+++ Record extracts +++

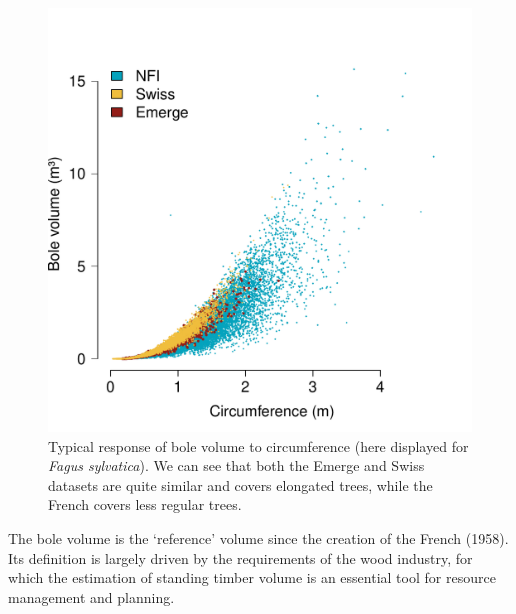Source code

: \begin{figure}
	\centering
	\includegraphics[scale = 0.5]{Figures/resp_fagus.pdf}
	\caption{Typical response of bole volume to circumference (here displayed for \textit{Fagus sylvatica}). We can see that both the Emerge and Swiss datasets \parencite{Deleuze2013,Didion2024} are quite similar and covers elongated trees, while the French \NFI{} covers less regular trees. \label{fig::fagSyl}}
\end{figure}

\begin{tcolorbox}[breakable, title = Bole volume (volume bois-fort tige)]
	The bole volume is the `reference' volume since the creation of the French \NFI{} (1958). Its definition is largely driven by the requirements of the wood industry, for which the estimation of standing timber volume is an essential tool for resource management and planning.
\end{tcolorbox}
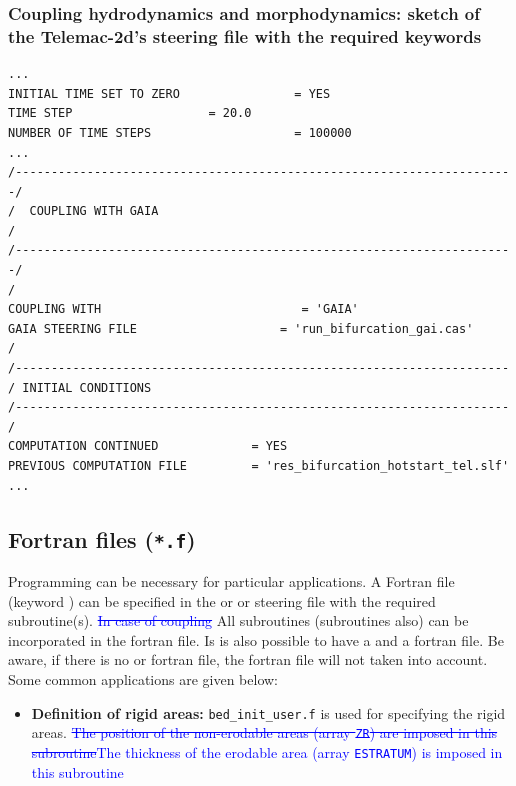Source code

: {%
\subsubsection{Coupling hydrodynamics and morphodynamics: sketch of the Telemac-2d's steering file with the required keywords}
\lstset{language=TelemacCas,
        basicstyle=\scriptsize\ttfamily}
\begin{lstlisting}[frame=trBL]
...
INITIAL TIME SET TO ZERO                = YES
TIME STEP			        = 20.0
NUMBER OF TIME STEPS                    = 100000
...
/----------------------------------------------------------------------/
/  COUPLING WITH GAIA                                                  /
/----------------------------------------------------------------------/
/
COUPLING WITH                            = 'GAIA'
GAIA STEERING FILE                    = 'run_bifurcation_gai.cas'
/
/---------------------------------------------------------------------
/ INITIAL CONDITIONS
/---------------------------------------------------------------------
/
COMPUTATION CONTINUED             = YES
PREVIOUS COMPUTATION FILE         = 'res_bifurcation_hotstart_tel.slf'
...
\end{lstlisting}
\subsection{Fortran files (\texttt{*.f})}
Programming can be necessary for particular applications. A Fortran file (keyword ) can be specified in the  or  or \gaia steering file with the required subroutine(s). \textcolor{blue}{\sout{In case of coupling}} All subroutines (\gaia subroutines also) can be incorporated in the \telemac fortran file. Is is also possible to have a \telemac and a \gaia fortran file. Be aware, if there is no  or  fortran file, the \gaia fortran file will not taken into account.
Some common applications are given below:
\begin{itemize}
\item \textbf{Definition of rigid areas:} \texttt{bed\_init\_user.f} is used for specifying the rigid areas. \textcolor{blue}{\sout{The position of the non-erodable areas (array \texttt{ZR}) are imposed in this subroutine}}\textcolor{blue}{The thickness of the erodable area (array \texttt{ESTRATUM}) is imposed in this subroutine}


\end{itemize}}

+++

- Task directions
All the records above must be retyped exactly, except for their pictures.

- Written response
Source code

: \begin{figure}
	\centering
	\includegraphics[scale = 0.5]{Figures/resp_fagus.pdf}
	\caption{Typical response of bole volume to circumference (here displayed for \textit{Fagus sylvatica}). We can see that both the Emerge and Swiss datasets \parencite{Deleuze2013,Didion2024} are quite similar and covers elongated trees, while the French \NFI{} covers less regular trees. \label{fig::fagSyl}}
\end{figure}

\begin{tcolorbox}[breakable, title = Bole volume (volume bois-fort tige)]
	The bole volume is the `reference' volume since the creation of the French \NFI{} (1958). Its definition is largely driven by the requirements of the wood industry, for which the estimation of standing timber volume is an essential tool for resource management and planning.
\end{tcolorbox}
Source code

: {%
\subsubsection{Coupling hydrodynamics and morphodynamics: sketch of the Telemac-2d's steering file with the required keywords}
\lstset{language=TelemacCas,
        basicstyle=\scriptsize\ttfamily}
\begin{lstlisting}[frame=trBL]
...
INITIAL TIME SET TO ZERO                = YES
TIME STEP			        = 20.0
NUMBER OF TIME STEPS                    = 100000
...
/----------------------------------------------------------------------/
/  COUPLING WITH GAIA                                                  /
/----------------------------------------------------------------------/
/
COUPLING WITH                            = 'GAIA'
GAIA STEERING FILE                    = 'run_bifurcation_gai.cas'
/
/---------------------------------------------------------------------
/ INITIAL CONDITIONS
/---------------------------------------------------------------------
/
COMPUTATION CONTINUED             = YES
PREVIOUS COMPUTATION FILE         = 'res_bifurcation_hotstart_tel.slf'
...
\end{lstlisting}
\subsection{Fortran files (\texttt{*.f})}
Programming can be necessary for particular applications. A Fortran file (keyword ) can be specified in the  or  or \gaia steering file with the required subroutine(s). \textcolor{blue}{\sout{In case of coupling}} All subroutines (\gaia subroutines also) can be incorporated in the \telemac fortran file. Is is also possible to have a \telemac and a \gaia fortran file. Be aware, if there is no  or  fortran file, the \gaia fortran file will not taken into account.
Some common applications are given below:
\begin{itemize}
\item \textbf{Definition of rigid areas:} \texttt{bed\_init\_user.f} is used for specifying the rigid areas. \textcolor{blue}{\sout{The position of the non-erodable areas (array \texttt{ZR}) are imposed in this subroutine}}\textcolor{blue}{The thickness of the erodable area (array \texttt{ESTRATUM}) is imposed in this subroutine}


\end{itemize}}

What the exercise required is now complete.